Stanza VII: The Parable of the Nameless

“The Parable of the Nameless”
Lecture given in the Citadel of Eladya
57 standard cycles before the Crescendo

During the Middle Asarian period, it was a widely held belief that if a person was to encounter the Nameless — by chance or otherwise — they should avert their eyes and promptly walk away. This advice was grounded in the belief of the desert basin families that no words or actions by a lesser thing could be of any possible interest to the Nameless. To attempt communication is to risk drawing attention to oneself. No mortal would ever be able to hold the attention of the Nameless, anyways.

Regardless, all Asarian scholars of the Middle Period agreed that it would be ill-advised to take such a risk. The Cult of the Dying God, however, well that’s a matter for another lesson.

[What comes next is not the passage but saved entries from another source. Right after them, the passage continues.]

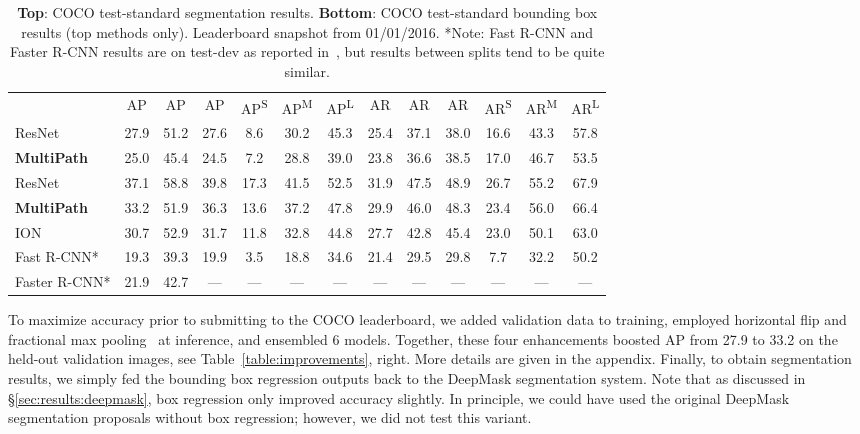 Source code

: \documentclass{bmvc2k}
\newcommand{\tss}[1]{\textsuperscript{#1}}
\newcommand{\Caption}[1]{\caption{\small#1}}
\newcommand{\tab}[1]{Table~\ref{table:#1}}
\begin{document}
\begin{table}[t]\centering\scriptsize
\renewcommand\arraystretch{1.1}\renewcommand{\tabcolsep}{.9mm}
\begin{tabular}{l|cccccccccccc}
  & AP & AP & AP & AP\tss{S} & AP\tss{M} & AP\tss{L} &
  AR & AR & AR & AR\tss{S} & AR\tss{M} & AR\tss{L} \\
 \shline
   ResNet \cite{he2015deep} & 27.9 & 51.2 & 27.6 & 8.6 & 30.2 & 45.3 & 25.4 & 37.1 & 38.0 & 16.6 & 43.3 & 57.8\\
   \textbf{MultiPath} & 25.0 & 45.4 & 24.5 & 7.2 & 28.8 & 39.0 & 23.8 & 36.6 & 38.5 & 17.0 & 46.7 & 53.5\\
 \hline
   ResNet \cite{he2015deep}
    & 37.1 & 58.8 & 39.8 & 17.3 & 41.5 & 52.5 & 31.9 & 47.5 & 48.9 & 26.7 & 55.2 & 67.9\\
   \textbf{MultiPath}
    & 33.2 & 51.9 & 36.3 & 13.6 & 37.2 & 47.8 & 29.9 & 46.0 & 48.3 & 23.4 & 56.0 & 66.4\\
   ION \cite{bell15ion}
    & 30.7 & 52.9 & 31.7 & 11.8 & 32.8 & 44.8 & 27.7 & 42.8 & 45.4 & 23.0 & 50.1 & 63.0\\
   Fast R-CNN* \cite{girshick15fastrcnn}
    & 19.3 & 39.3 & 19.9 &  3.5 & 18.8 & 34.6 & 21.4 & 29.5 & 29.8 &  7.7 & 32.2 & 50.2\\
   Faster R-CNN* \cite{RenNIPS15fasterRCNN}
    & 21.9 & 42.7 &  --- &  --- &  --- &  --- &  --- &  --- &  --- &  --- &  --- &  ---\\
\end{tabular}
\Caption{\textbf{Top}: COCO test-standard segmentation results. \textbf{Bottom}: COCO test-standard bounding box results (top methods only). Leaderboard snapshot from 01/01/2016. *Note: Fast R-CNN and Faster R-CNN results are on test-dev as reported in~\cite{RenNIPS15fasterRCNN}, but results between splits tend to be quite similar.}
\label{table:leaderboard}
\end{table}


To maximize accuracy prior to submitting to the COCO leaderboard, we added validation data to training, employed horizontal flip and fractional max pooling~\cite{fmp} at inference, and ensembled 6 models. Together, these four enhancements boosted AP from 27.9 to 33.2 on the held-out validation images, see \tab{improvements}, right. More details are given in the appendix. Finally, to obtain segmentation results, we simply fed the bounding box regression outputs back to the DeepMask segmentation system. Note that as discussed in \S\ref{sec:results:deepmask}, box regression only improved accuracy slightly. In principle, we could have used the original DeepMask segmentation proposals without box regression; however, we did not test this variant.
\end{document}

One parable of the time tells the story of a woman who felt the presence of the Nameless at her back as she was walking along a mountain path at night. The woman froze, too frightened to face the inconceivable and so she remained there, taking shallow breaths, and keeping her eyes planted on the mountainside until star-rise. In the morning, she continued her journey without a single glance behind her shoulder. A passing gem-trader coming from the opposite direction stopped and offered her a drink of water. The woman asked this man if he had seen the Nameless by the mountain the night before.

The man said “I don’t know. That depends. What does the Nameless look like?” The woman replied that she did not know, for she had refused to look. The man laughed. He wished her safe passage through the mountain pass and resumed his own journey.

The next night as the gem-trader was rounding the same bend where the woman had felt the presence of the Nameless, he came to see it with his own eyes. He hurried back along the path he had already traveled to find the woman. It took two days but once he found her, he excitedly told her of his encounter. The woman thought in silence for several moments and then she began to cry. The merchant asked her why she was crying. The woman told him to lean in closer and she whispered in his ear. Upon hearing her words, the man broke down and cried as well. The parable ends there without ever revealing the words whispered by the woman. 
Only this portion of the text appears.